Women's levels of optimism and self-confidence in starting a business were highly influenced by the culture and social norms of their native countries, it also found.
Women entrepreneurs generally had less fear of failure than women who were not involved in entrepreneurial activity, yet they expressed a greater fear of business failure than men when it came to starting businesses.
"Women's entrepreneurship varies widely across the globe," said Babson professor Elaine I Allen, principal researcher of the study.
"It's a surprise that developing countries in Eastern Europe have low rates of women's entrepreneurship, closely resembling their highly developed European neighbours, while the countries of Latin America and the Caribbean have rates of women's entrepreneurship two and three times higher," she added.
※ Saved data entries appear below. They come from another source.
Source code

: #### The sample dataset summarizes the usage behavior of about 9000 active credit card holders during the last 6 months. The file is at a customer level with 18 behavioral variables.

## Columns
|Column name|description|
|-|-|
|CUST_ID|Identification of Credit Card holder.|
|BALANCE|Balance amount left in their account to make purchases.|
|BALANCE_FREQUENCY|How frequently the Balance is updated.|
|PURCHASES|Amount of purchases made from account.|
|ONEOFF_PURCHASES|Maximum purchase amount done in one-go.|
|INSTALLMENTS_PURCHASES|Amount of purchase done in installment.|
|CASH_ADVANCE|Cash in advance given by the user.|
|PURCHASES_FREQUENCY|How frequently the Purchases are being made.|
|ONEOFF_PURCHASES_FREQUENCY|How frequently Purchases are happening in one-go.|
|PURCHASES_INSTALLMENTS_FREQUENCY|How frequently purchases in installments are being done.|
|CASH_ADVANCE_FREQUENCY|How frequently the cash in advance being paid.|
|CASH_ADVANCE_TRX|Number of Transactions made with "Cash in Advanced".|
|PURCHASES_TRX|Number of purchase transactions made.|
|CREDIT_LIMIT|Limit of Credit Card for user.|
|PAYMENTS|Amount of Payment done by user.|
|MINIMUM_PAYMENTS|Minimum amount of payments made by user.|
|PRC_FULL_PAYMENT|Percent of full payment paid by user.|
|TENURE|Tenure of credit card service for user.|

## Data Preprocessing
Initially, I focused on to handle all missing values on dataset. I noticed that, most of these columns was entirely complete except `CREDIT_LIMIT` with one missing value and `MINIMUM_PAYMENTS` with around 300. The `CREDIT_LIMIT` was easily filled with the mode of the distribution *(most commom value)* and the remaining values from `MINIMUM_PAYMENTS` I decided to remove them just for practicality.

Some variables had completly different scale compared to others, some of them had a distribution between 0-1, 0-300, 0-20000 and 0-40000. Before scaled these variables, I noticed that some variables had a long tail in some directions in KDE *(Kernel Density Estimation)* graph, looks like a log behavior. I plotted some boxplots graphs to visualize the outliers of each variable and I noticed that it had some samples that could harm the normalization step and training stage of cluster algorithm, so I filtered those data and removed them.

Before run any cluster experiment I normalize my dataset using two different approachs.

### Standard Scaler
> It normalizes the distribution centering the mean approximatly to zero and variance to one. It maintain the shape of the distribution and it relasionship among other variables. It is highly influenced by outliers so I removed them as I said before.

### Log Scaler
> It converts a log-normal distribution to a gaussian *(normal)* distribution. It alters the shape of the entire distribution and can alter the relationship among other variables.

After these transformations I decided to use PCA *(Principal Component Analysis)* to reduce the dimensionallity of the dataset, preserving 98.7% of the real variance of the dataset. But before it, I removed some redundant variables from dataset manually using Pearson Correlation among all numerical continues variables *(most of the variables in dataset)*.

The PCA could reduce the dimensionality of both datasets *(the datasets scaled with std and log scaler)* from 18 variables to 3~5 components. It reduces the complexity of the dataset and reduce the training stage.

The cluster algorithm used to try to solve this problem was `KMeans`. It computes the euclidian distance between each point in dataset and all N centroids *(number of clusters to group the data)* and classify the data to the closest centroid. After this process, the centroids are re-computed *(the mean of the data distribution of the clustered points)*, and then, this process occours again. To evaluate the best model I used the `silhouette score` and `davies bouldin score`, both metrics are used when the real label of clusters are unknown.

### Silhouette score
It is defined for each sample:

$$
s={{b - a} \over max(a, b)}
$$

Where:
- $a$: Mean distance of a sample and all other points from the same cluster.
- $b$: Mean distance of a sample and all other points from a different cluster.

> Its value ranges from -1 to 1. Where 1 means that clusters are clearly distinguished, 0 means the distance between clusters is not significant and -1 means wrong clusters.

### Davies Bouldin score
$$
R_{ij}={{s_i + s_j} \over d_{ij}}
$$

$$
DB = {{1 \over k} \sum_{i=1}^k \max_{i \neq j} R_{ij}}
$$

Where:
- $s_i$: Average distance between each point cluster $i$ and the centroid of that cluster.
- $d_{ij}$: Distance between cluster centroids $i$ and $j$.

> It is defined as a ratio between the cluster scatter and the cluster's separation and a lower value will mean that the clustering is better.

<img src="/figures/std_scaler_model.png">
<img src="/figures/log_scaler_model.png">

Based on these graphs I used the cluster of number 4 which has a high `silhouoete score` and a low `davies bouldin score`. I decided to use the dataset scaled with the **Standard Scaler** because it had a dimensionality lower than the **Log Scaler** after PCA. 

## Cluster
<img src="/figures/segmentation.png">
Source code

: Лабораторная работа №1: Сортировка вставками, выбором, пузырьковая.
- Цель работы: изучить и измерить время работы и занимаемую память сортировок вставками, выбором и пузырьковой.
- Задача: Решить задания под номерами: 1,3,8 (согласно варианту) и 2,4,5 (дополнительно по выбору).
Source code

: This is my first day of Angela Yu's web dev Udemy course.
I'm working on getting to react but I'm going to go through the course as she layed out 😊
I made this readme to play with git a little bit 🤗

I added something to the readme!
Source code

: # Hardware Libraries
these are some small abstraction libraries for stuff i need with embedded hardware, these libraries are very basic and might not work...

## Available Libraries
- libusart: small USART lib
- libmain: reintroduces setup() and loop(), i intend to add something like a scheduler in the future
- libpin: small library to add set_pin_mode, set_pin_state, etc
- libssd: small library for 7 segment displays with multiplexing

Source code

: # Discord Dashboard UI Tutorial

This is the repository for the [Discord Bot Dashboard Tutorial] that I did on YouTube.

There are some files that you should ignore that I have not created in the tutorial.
Women were more likely to run service and consumer-oriented businesses than men, the survey also found.
In low and middle-income countries, women generally became early-stage entrepreneurs between the ages of 25-34 and established between the ages of 35-44.
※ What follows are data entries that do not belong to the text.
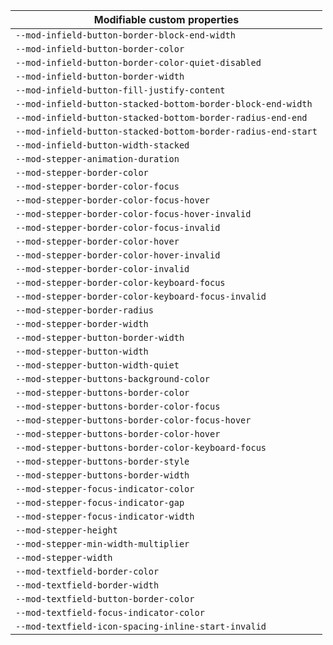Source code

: | Modifiable custom properties                                  |
| ------------------------------------------------------------- |
| `--mod-infield-button-border-block-end-width`                 |
| `--mod-infield-button-border-color`                           |
| `--mod-infield-button-border-color-quiet-disabled`            |
| `--mod-infield-button-border-width`                           |
| `--mod-infield-button-fill-justify-content`                   |
| `--mod-infield-button-stacked-bottom-border-block-end-width`  |
| `--mod-infield-button-stacked-bottom-border-radius-end-end`   |
| `--mod-infield-button-stacked-bottom-border-radius-end-start` |
| `--mod-infield-button-width-stacked`                          |
| `--mod-stepper-animation-duration`                            |
| `--mod-stepper-border-color`                                  |
| `--mod-stepper-border-color-focus`                            |
| `--mod-stepper-border-color-focus-hover`                      |
| `--mod-stepper-border-color-focus-hover-invalid`              |
| `--mod-stepper-border-color-focus-invalid`                    |
| `--mod-stepper-border-color-hover`                            |
| `--mod-stepper-border-color-hover-invalid`                    |
| `--mod-stepper-border-color-invalid`                          |
| `--mod-stepper-border-color-keyboard-focus`                   |
| `--mod-stepper-border-color-keyboard-focus-invalid`           |
| `--mod-stepper-border-radius`                                 |
| `--mod-stepper-border-width`                                  |
| `--mod-stepper-button-border-width`                           |
| `--mod-stepper-button-width`                                  |
| `--mod-stepper-button-width-quiet`                            |
| `--mod-stepper-buttons-background-color`                      |
| `--mod-stepper-buttons-border-color`                          |
| `--mod-stepper-buttons-border-color-focus`                    |
| `--mod-stepper-buttons-border-color-focus-hover`              |
| `--mod-stepper-buttons-border-color-hover`                    |
| `--mod-stepper-buttons-border-color-keyboard-focus`           |
| `--mod-stepper-buttons-border-style`                          |
| `--mod-stepper-buttons-border-width`                          |
| `--mod-stepper-focus-indicator-color`                         |
| `--mod-stepper-focus-indicator-gap`                           |
| `--mod-stepper-focus-indicator-width`                         |
| `--mod-stepper-height`                                        |
| `--mod-stepper-min-width-multiplier`                          |
| `--mod-stepper-width`                                         |
| `--mod-textfield-border-color`                                |
| `--mod-textfield-border-width`                                |
| `--mod-textfield-button-border-color`                         |
| `--mod-textfield-focus-indicator-color`                       |
| `--mod-textfield-icon-spacing-inline-start-invalid`           |

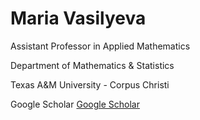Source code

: # Maria Vasilyeva 

Assistant Professor in Applied Mathematics

Department of Mathematics & Statistics

Texas A&M University - Corpus Christi

Google Scholar [Google Scholar](https://scholar.google.com/citations?user=RmX3fQ0AAAAJ&hl=en)
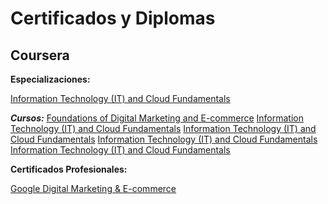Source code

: # Certificados y Diplomas


## Coursera

**Especializaciones:** 

[Information Technology (IT) and Cloud Fundamentals](https://www.coursera.org/account/accomplishments/specialization/certificate/7Q4WDZRGHJ6Z)

***Cursos:*** 
    [Foundations of Digital Marketing and E-commerce](https://www.coursera.org/account/accomplishments/certificate/GKVYRNVMREYQ)
    [Information Technology (IT) and Cloud Fundamentals](https://www.coursera.org/account/accomplishments/specialization/certificate/7Q4WDZRGHJ6Z)
    [Information Technology (IT) and Cloud Fundamentals](https://www.coursera.org/account/accomplishments/specialization/certificate/7Q4WDZRGHJ6Z)
    [Information Technology (IT) and Cloud Fundamentals](https://www.coursera.org/account/accomplishments/specialization/certificate/7Q4WDZRGHJ6Z)
    [Information Technology (IT) and Cloud Fundamentals](https://www.coursera.org/account/accomplishments/specialization/certificate/7Q4WDZRGHJ6Z)


**Certificados Profesionales:**

[Google Digital Marketing & E-commerce](https://www.coursera.org/account/accomplishments/professional-cert/T3BXQL63WULG)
These age spans were broader in high-income countries; with early-stage women more likely to be aged 25-44 and established between 35-54 years old.
The likelihood of being involved in entrepreneurial activity was three to four times higher for women who were employed in a waged job (whether full or part time) compared with women who were not working, were retired or are students.
This suggested that working provided access to resources, social capital and ideas that could be an aide in establishing an entrepreneurial venture, the report suggested.
On average, women entrepreneurs in high-income countries were better educated than those in low/middle income countries.
But surprisingly, in all country groups, the level of educational attainment was not consistently higher for women who were established business owners.
In fact, the level of education was the same or higher for early-stage entrepreneurs compared with established business owners, which could indicate a generally higher level of education for women in all countries.
In every nation studied women tended to be less optimistic and self-confident than men about starting a business.
But once involved in entrepreneurial activity, their confidence built and they were more likely to know other entrepreneurs and exploit viable opportunities just like their male counterparts.
Fear of failure was also higher for women in all country groups compared with their male counterparts.
Women in European and Asian low/middle income countries had the highest fear of failure rates (40 per cent) compared with women in Latin America and the Caribbean (34 per cent), and women in high-income countries (27 per cent).
This rise in fear of failure could be linked to the necessity-driven perception of fewer job options, the report argued.